2021.02.20 JOYFUL2をウロウロする

● 文具売場の一角に月光荘の製品を集めたコーナーがあった。画材ではなく一般文具の売場。消しゴムとか色鉛筆とかバッグとか。
 月光荘画材店といえば,自分で作ったものを自分で売るというスタイル。他社の製品を仕入れて売ることはしていないし,自社製品を文具店に卸して売ってもらうこともしていない。
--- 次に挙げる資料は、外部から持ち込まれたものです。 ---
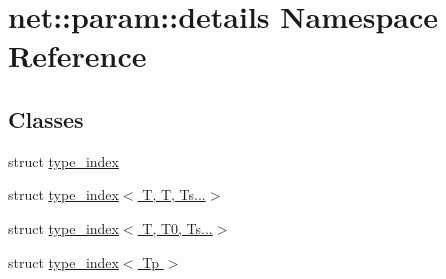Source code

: \hypertarget{namespacenet_1_1param_1_1details}{\section{net\+:\+:param\+:\+:details Namespace Reference}
\label{namespacenet_1_1param_1_1details}
}
\subsection*{Classes}
\begin{DoxyCompactItemize}
\item 
struct \hyperlink{structnet_1_1param_1_1details_1_1type__index}{type\+\_\+index}
\item 
struct \hyperlink{structnet_1_1param_1_1details_1_1type__index_3_01T_00_01T_00_01Ts_8_8_8_4}{type\+\_\+index$<$ T, T, Ts...$>$}
\item 
struct \hyperlink{structnet_1_1param_1_1details_1_1type__index_3_01T_00_01T0_00_01Ts_8_8_8_4}{type\+\_\+index$<$ T, T0, Ts...$>$}
\item 
struct \hyperlink{structnet_1_1param_1_1details_1_1type__index_3_01Tp_01_4}{type\+\_\+index$<$ Tp $>$}
\end{DoxyCompactItemize}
● 今はインターネットが普及したから,地方在住者も月光荘の通販サイトで購入することができる。しかし,それ以前から月光荘の製品を購入したいという要望はあったはずだ。
 だったら銀座の店まで買いに来てください,と言うような殿様商売はもちろんやらない。販売機会の逸失にもなる。
 で,ここから先は推測に過ぎないのだが,地方の一部の文具店に商品を卸していたのではないか。それを現在でも継続しているのだろう。

● 月光荘にこだわる人は,しかし,一部のマニアに留まるだろう。したがって,期間限定で卸しているのではないか。いつでも買えるというわけではないと思う。
 JOYFUL2でもこのコーナーを見るのは,今回が初めてだ。

● 画用紙と書道筆の売場。こういうものを見ると,「梁塵秘抄」の “遊びをせんとや生まれけん 戯れせんとや生まれけん” という有名な章句を思いだす。
 人は遊ぶために生まれてきた。ヨハン・ホイジンガの言う「ホモ・ルーデンス」(遊ぶ人)だ。
 文化というと何やら高尚な響きがあるが,その文化の出発点は何かといえば,おそらく遊びだろう。遊びを洗練させれば文化になり,一生かけてその頂きを目指す人が現れる芸術にもなる。
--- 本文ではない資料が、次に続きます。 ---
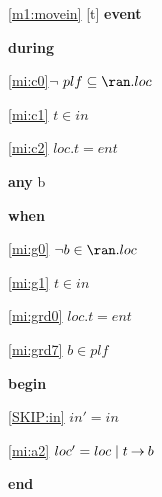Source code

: \noindent \ref{m1:movein} [t] \textbf{event}
\begin{block}
\item \textbf{during}
\begin{block}
\item[ \eqref{mi:c0} ]$\!\! \neg ~ plf \subseteq \ran.loc $ %
\item[ \eqref{mi:c1} ]$t \in in $ %
\item[ \eqref{mi:c2} ]$loc.t = ent $ %
\end{block}
\item \textbf{any} b
\item \textbf{when}
\begin{block}
\item[ \eqref{mi:g0} ]$\neg b \in \ran.loc  	$ %
\item[ \eqref{mi:g1} ]$t \in in $ %
\item[ \eqref{mi:grd0} ]$loc.t = ent $ %
\item[ \eqref{mi:grd7} ]$b \in plf $ %
\end{block}
\item \textbf{begin}
\begin{block}
\item[ \eqref{SKIP:in} ]$in' = in$ %
\item[ \eqref{mi:a2} ]$loc' = loc \; | \; t \mathbin\rightarrow b $ %
\end{block}
\item \textbf{end} \\
\end{block}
● 絵も書も音楽も,科学者の研究も,こうしてブログに何事かを書いてるのも,つまりは遊び。仕事にもそのどこかに遊びの要素がある,たぶん。
 だから,画用紙と書道筆に限らず,文具店に置いてあるすべてのものは遊ぶためのものだ。じつに,人間は遊ぶために生まれてくるのだ。

● その文具遊びに,最近,色遊びが加わった。いや,以前からあるのだろうけれども,従来は考えられなかったところで色遊びができるようになった。万年筆だ。
 インク沼にも浅瀬とドップリと深いところと,色々あるらしい。ぼくには色彩感覚と遊び心がないので,その沼にハマりこむことからは免れている。沼に誘われることがない。
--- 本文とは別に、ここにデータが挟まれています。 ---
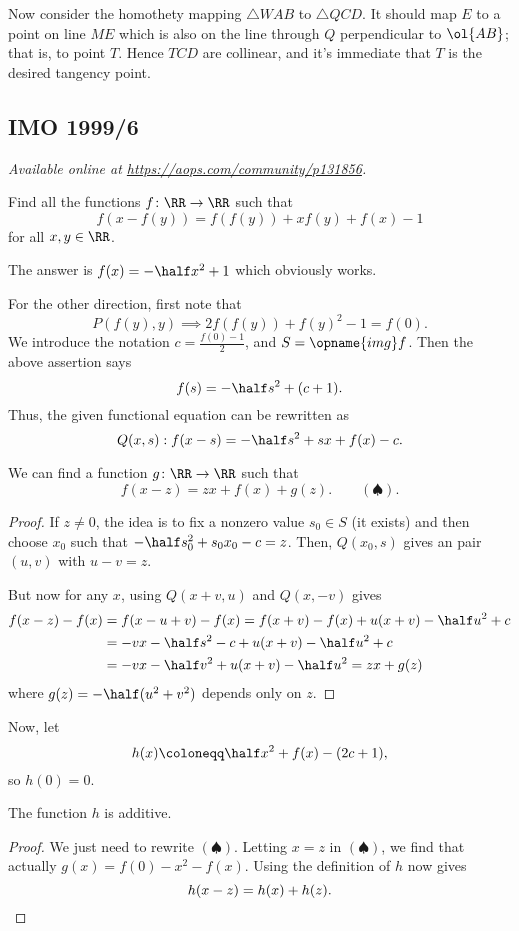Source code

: \documentclass[11pt]{scrartcl}
\begin{document}
Now consider the homothety mapping $\triangle WAB$
to $\triangle QCD$.
It should map $E$ to a point on line $ME$
which is also on the line through $Q$ perpendicular to $\ol{AB}$;
that is, to point $T$.
Hence $TCD$ are collinear,
and it's immediate that $T$ is the desired tangency point.
\pagebreak

\subsection{IMO 1999/6}
\textsl{Available online at \url{https://aops.com/community/p131856}.}
\begin{mdframed}[style=mdpurplebox,frametitle={Problem statement}]
Find all the functions $f \colon \RR \to \RR$ such that
\[f(x-f(y))=f(f(y))+xf(y)+f(x)-1\]
for all $x,y \in \RR$.
\end{mdframed}
The answer is $f(x) = -\half x^2+1$
which obviously works.

For the other direction, first note that
\[ P(f(y),y) \implies 2f(f(y)) + f(y)^2 - 1 = f(0). \]
We introduce the notation $c = \frac{f(0)-1}{2}$,
and $S = \opname{img} f$.
Then the above assertion says
\[ f(s) = -\half s^2 + (c + 1). \]
Thus, the given functional equation can be rewritten as
\[ Q(x,s) : f(x-s)=-\half s^2 + sx + f(x) - c. \]

\begin{claim*}
  We can find a function $g \colon \RR \to \RR$ such that
  \[ f(x-z) = zx + f(x) + g(z). \qquad (\spadesuit). \]
\end{claim*}
\begin{proof}
  If $z \neq 0$,
  the idea is to fix a nonzero value $s_0 \in S$ (it exists)
  and then choose $x_0$ such that $- \half s_0^2 + s_0 x_0 - c = z$.
  Then, $Q(x_0, s)$ gives an pair $(u,v)$ with $u-v = z$.

  But now for any $x$, using $Q(x+v,u)$ and $Q(x,-v)$ gives
  \begin{align*}
    f(x-z)-f(x) &= f(x-u+v)-f(x)
    = f(x+v)-f(x) + u(x+v) - \half u^2 + c \\
    &= -vx-\half s^2-c + u(x+v) - \half u^2 + c \\
    &= -vx-\half v^2 + u(x+v) - \half u^2 = zx + g(z)
  \end{align*}
  where $g(z) = -\half(u^2+v^2)$ depends only on $z$.
\end{proof}

Now, let
\[ h(x) \coloneqq \half x^2 + f(x) - (2c+1), \]
so $h(0) = 0$.
\begin{claim*}
  The function $h$ is additive.
\end{claim*}
\begin{proof}
  We just need to rewrite $(\spadesuit)$.
  Letting $x=z$ in $(\spadesuit)$,
  we find that actually $g(x)=f(0)-x^2-f(x)$.
  Using the definition of $h$ now gives
  \[ h(x-z) = h(x) + h(z). \qedhere \]
\end{proof}
\end{document}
● インク沼を楽しめるように,安価な万年筆が増えたような気がする。外側からインクの色がわかるようにスケルトンタイプになっているものだ。もちろん,コンバーターも透明なものにしなければ意味がない。
 以前はプラチナのPreppyだけだったのが,他にもいくつか。そのPreppyにも完全スケルトンが登場し,カクノも同様。ほかに,Hmmm!?やMoonmanから。特に,中華の偉大な模倣メーカーであるMoonmanのM2は本体にインクを充填するタイプだ。

● ラミーもサファリ スケルトン を出している。ペリカンやアウロラなどの高級万年筆にもスケルトンタイプは登場している。
 ま,しかし。価格では依然としてPreppyが優位にあるから,インク沼ブームはPreppyに最も追い風になっているのではないか。

● 画材売場に置いてあるステッドラーの12Bの鉛筆が何気に気になる。さすがにこれは一般筆記には使えない(使えなくはないが,まったく向かない)だろう。
 自分が絵を描くことがあるとは思えない。絵心はまるでないので。でも,どんな書き心地なのか確かめてみたいかな。
 Hi-uniの10Bもある。おそらくだけど,ステッドラーの12Bよりこちらの方が柔らかいのではないかな。